Hence strengthening the management of e-commerce activities means ensuring a fairer playing field and fiscal compliance in the sector, he said.
Vibol said the GDT “intends to spread the word and strengthen the cooperation of enterprises such as Internet Service Providers [ISP] in the Kingdom of Cambodia to join the Royal Government”.
“And in the event that enterprises do not register or fulfil their tax obligations, the necessary measures to block electronic transactions will be taken.”
Vibol said he welcomes all forms of input from and technical cooperation with businesses to improve the implementation of VAT on e-commerce transactions and ensure that the collection of tax revenue increases sustainably.
Cambodia e-Business Association (CEA) vice-president Mom Varin told The Post on February 8 that selling products or conducting other business through Facebook or similar channels has become a hugely popular and highly competitive space.
Although e-commerce standards are in development, many challenges stand in the way of meaningful progress, especially those stemming from global competition concerning prices, manufacturing and shipping, as well as taxes. Further discussions are required to effectively widen the market, he said.
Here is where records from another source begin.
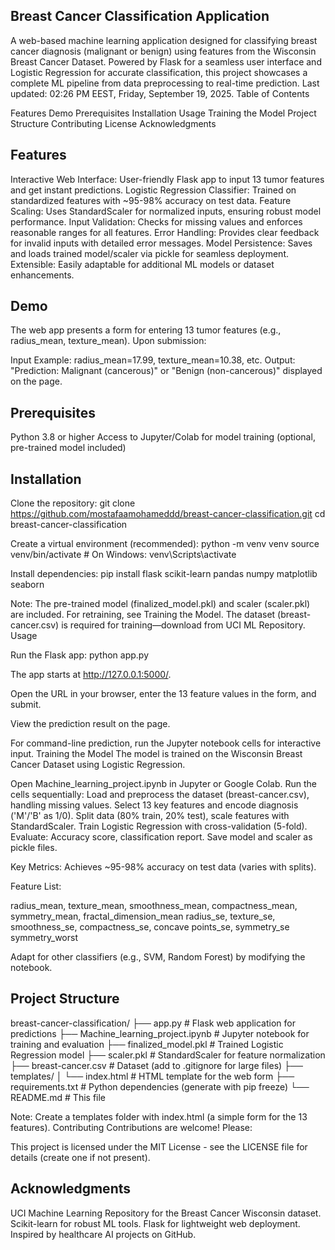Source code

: ## Breast Cancer Classification Application

A web-based machine learning application designed for classifying breast cancer diagnosis (malignant or benign) using features from the Wisconsin Breast Cancer Dataset. Powered by Flask for a seamless user interface and Logistic Regression for accurate classification, this project showcases a complete ML pipeline from data preprocessing to real-time prediction. Last updated: 02:26 PM EEST, Friday, September 19, 2025.
Table of Contents

Features
Demo
Prerequisites
Installation
Usage
Training the Model
Project Structure
Contributing
License
Acknowledgments

## Features

Interactive Web Interface: User-friendly Flask app to input 13 tumor features and get instant predictions.
Logistic Regression Classifier: Trained on standardized features with ~95-98% accuracy on test data.
Feature Scaling: Uses StandardScaler for normalized inputs, ensuring robust model performance.
Input Validation: Checks for missing values and enforces reasonable ranges for all features.
Error Handling: Provides clear feedback for invalid inputs with detailed error messages.
Model Persistence: Saves and loads trained model/scaler via pickle for seamless deployment.
Extensible: Easily adaptable for additional ML models or dataset enhancements.

## Demo
The web app presents a form for entering 13 tumor features (e.g., radius_mean, texture_mean). Upon submission:

Input Example: radius_mean=17.99, texture_mean=10.38, etc.
Output: "Prediction: Malignant (cancerous)" or "Benign (non-cancerous)" displayed on the page.

 
## Prerequisites

Python 3.8 or higher
Access to Jupyter/Colab for model training (optional, pre-trained model included)

## Installation

Clone the repository:
git clone https://github.com/mostafaamohameddd/breast-cancer-classification.git
cd breast-cancer-classification


Create a virtual environment (recommended):
python -m venv venv
source venv/bin/activate  # On Windows: venv\Scripts\activate


Install dependencies:
pip install flask scikit-learn pandas numpy matplotlib seaborn



Note: The pre-trained model (finalized_model.pkl) and scaler (scaler.pkl) are included. For retraining, see Training the Model. The dataset (breast-cancer.csv) is required for training—download from UCI ML Repository.
Usage

Run the Flask app:
python app.py

The app starts at http://127.0.0.1:5000/.

Open the URL in your browser, enter the 13 feature values in the form, and submit.

View the prediction result on the page.


For command-line prediction, run the Jupyter notebook cells for interactive input.
Training the Model
The model is trained on the Wisconsin Breast Cancer Dataset using Logistic Regression.

Open Machine_learning_project.ipynb in Jupyter or Google Colab.
Run the cells sequentially:
Load and preprocess the dataset (breast-cancer.csv), handling missing values.
Select 13 key features and encode diagnosis ('M'/'B' as 1/0).
Split data (80% train, 20% test), scale features with StandardScaler.
Train Logistic Regression with cross-validation (5-fold).
Evaluate: Accuracy score, classification report.
Save model and scaler as pickle files.


Key Metrics: Achieves ~95-98% accuracy on test data (varies with splits).

Feature List:

radius_mean, texture_mean, smoothness_mean, compactness_mean, symmetry_mean, fractal_dimension_mean
radius_se, texture_se, smoothness_se, compactness_se, concave points_se, symmetry_se
symmetry_worst

Adapt for other classifiers (e.g., SVM, Random Forest) by modifying the notebook.


## Project Structure
breast-cancer-classification/
├── app.py                  # Flask web application for predictions
├── Machine_learning_project.ipynb  # Jupyter notebook for training and evaluation
├── finalized_model.pkl     # Trained Logistic Regression model
├── scaler.pkl              # StandardScaler for feature normalization
├── breast-cancer.csv       # Dataset (add to .gitignore for large files)
├── templates/
│   └── index.html          # HTML template for the web form
├── requirements.txt        # Python dependencies (generate with pip freeze)
└── README.md               # This file

Note: Create a templates folder with index.html (a simple form for the 13 features).
Contributing
Contributions are welcome! Please:

This project is licensed under the MIT License - see the LICENSE file for details (create one if not present).


## Acknowledgments

UCI Machine Learning Repository for the Breast Cancer Wisconsin dataset.
Scikit-learn for robust ML tools.
Flask for lightweight web deployment.
Inspired by healthcare AI projects on GitHub.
He argued that while implementing VAT on e-commerce or other applicable online activities within the country may seem straightforward, the international nature of the trade adds another dimension of complexity.
“This means that if we add 10 per cent on top of the price of a product for VAT, if it ends up with a higher rate when compared to analogues from Vietnam, Thailand or China, then that would be a problem. We have to take this into consideration,” he said.
While acknowledging that paying taxes to the state is the duty of every citizen and business owner, Varin suggested the state consider the international dimension of e-commerce, and introduce initiatives geared towards spurring Cambodian exports that also support the local online business ecosystem and sharpen its competitive edge in foreign markets.